Formuje się grupka z innych takich "odpadków" z czołówki i tak sobie lecimy dalej. Na początku właściwej pętli dochodzi nas Mateusz Mróz, a następnie się urywa. Siadam mu na kole jako jedyny z grupki i jedziemy tak około 5 kilometrów. NIestety, to też za wysokie progi i na podjeździe puszczam koło. Zostaję sam. Kręcę mocno, ale bez przesady, bo wiem, że prędzej czy później mnie dojdą. I tak też się dzieje, mniej więcej przy wjeździe na drugą pętlę.

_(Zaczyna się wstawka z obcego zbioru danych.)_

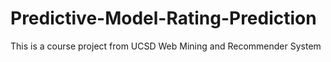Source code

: # Predictive-Model-Rating-Prediction

This is a course project from UCSD Web Mining and Recommender System
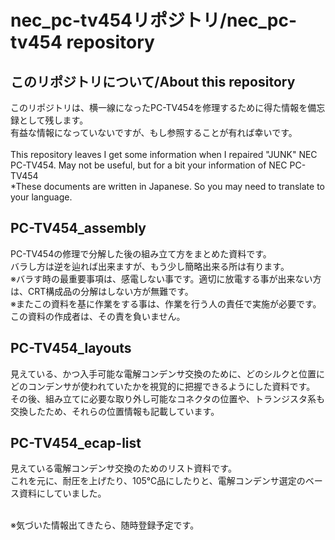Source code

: # nec_pc-tv454リポジトリ/nec_pc-tv454 repository
## このリポジトリについて/About this repository
このリポジトリは、横一線になったPC-TV454を修理するために得た情報を備忘録として残します。<br>
有益な情報になっていないですが、もし参照することが有れば幸いです。<br>
<br>
This repository leaves I get some information when I repaired "JUNK" NEC PC-TV454. May not be useful, but for a bit your information of NEC PC-TV454<br>
*These documents are written in Japanese. So you may need to translate to your language.

## PC-TV454_assembly
PC-TV454の修理で分解した後の組み立て方をまとめた資料です。<br>
バラし方は逆を辿れば出来ますが、もう少し簡略出来る所は有ります。<br>
※バラす時の最重要事項は、感電しない事です。適切に放電する事が出来ない方は、CRT構成品の分解はしない方が無難です。<br>
※またこの資料を基に作業をする事は、作業を行う人の責任で実施が必要です。この資料の作成者は、その責を負いません。<br>

## PC-TV454_layouts
見えている、かつ入手可能な電解コンデンサ交換のために、どのシルクと位置にどのコンデンサが使われていたかを視覚的に把握できるようにした資料です。<br>
その後、組み立てに必要な取り外し可能なコネクタの位置や、トランジスタ系も交換したため、それらの位置情報も記載しています。

## PC-TV454_ecap-list
見えている電解コンデンサ交換のためのリスト資料です。<br>
これを元に、耐圧を上げたり、105℃品にしたりと、電解コンデンサ選定のベース資料にしていました。<br>

<br>
※気づいた情報出てきたら、随時登録予定です。
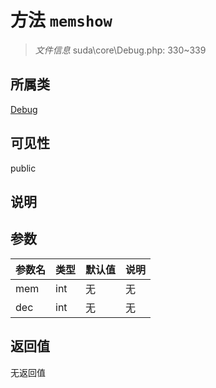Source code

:# 方法 `memshow`

> *文件信息* suda\core\Debug.php: 330~339

## 所属类 

[Debug](../Debug.md)

## 可见性

public

## 说明



## 参数


| 参数名 | 类型 | 默认值 | 说明 |
|--------|-----|-------|-------|
| mem |  int | 无 | 无 |
| dec |  int | 无 | 无 |



## 返回值

无返回值

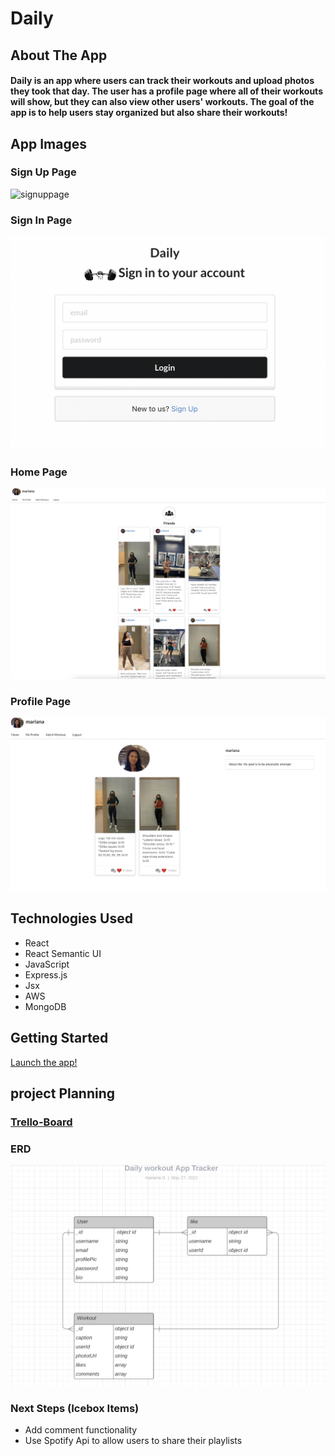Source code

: # Daily

## About The App
#### Daily is an app where users can track their workouts and upload photos they took that day. The user has a profile page where all of their workouts will show, but they can also view other users' workouts. The goal of the app is to help users stay organized but also share their workouts!

## App Images
### Sign Up Page
![signuppage](/public/images/signuppage.png)

### Sign In Page
![signinpage](/public/images/signin.png)

### Home Page
![homepage](/public/images/feed.png)

### Profile Page
![profilepage](/public/images/profile.png)

## Technologies Used 
* React
* React Semantic UI
* JavaScript
* Express.js
* Jsx
* AWS
* MongoDB

## Getting Started
[Launch the app!](https://dailyworkouts.herokuapp.com/)

## project Planning
### [Trello-Board](https://trello.com/b/QiHteOSt/project-4-workouttracker)

### ERD
![ERD](/public/images/ERD.png)

### Next Steps (Icebox Items)
* Add comment functionality
* Use Spotify Api to allow users to share their playlists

Ekipa jest mocna i tempo pasuje mi idealnie. Nie ma zamulania, są stójki na podjazdach i dokręcanie na zjazdach, ale nie muszę walczyć o przetrwanie. Przez pewien moment pociąg jest ponad 10-osobowy, ale po podjeździe w Kociałkowej Górce dzieli się na dwie części. Ja na szczęście zostaję w tej lepszej. Jeden gość spróbował uciec, to zespawałem i dałem kontrę, ale urwać się nie dało. Stało się dla mnie jasne, że w tym składzie zapewnie dojedziemy do mety, tym bardziej, że po zakończeniu trzeciej, ostatniej pętli jest jeszcze 12 km po płaskim i głównie po asfaltach.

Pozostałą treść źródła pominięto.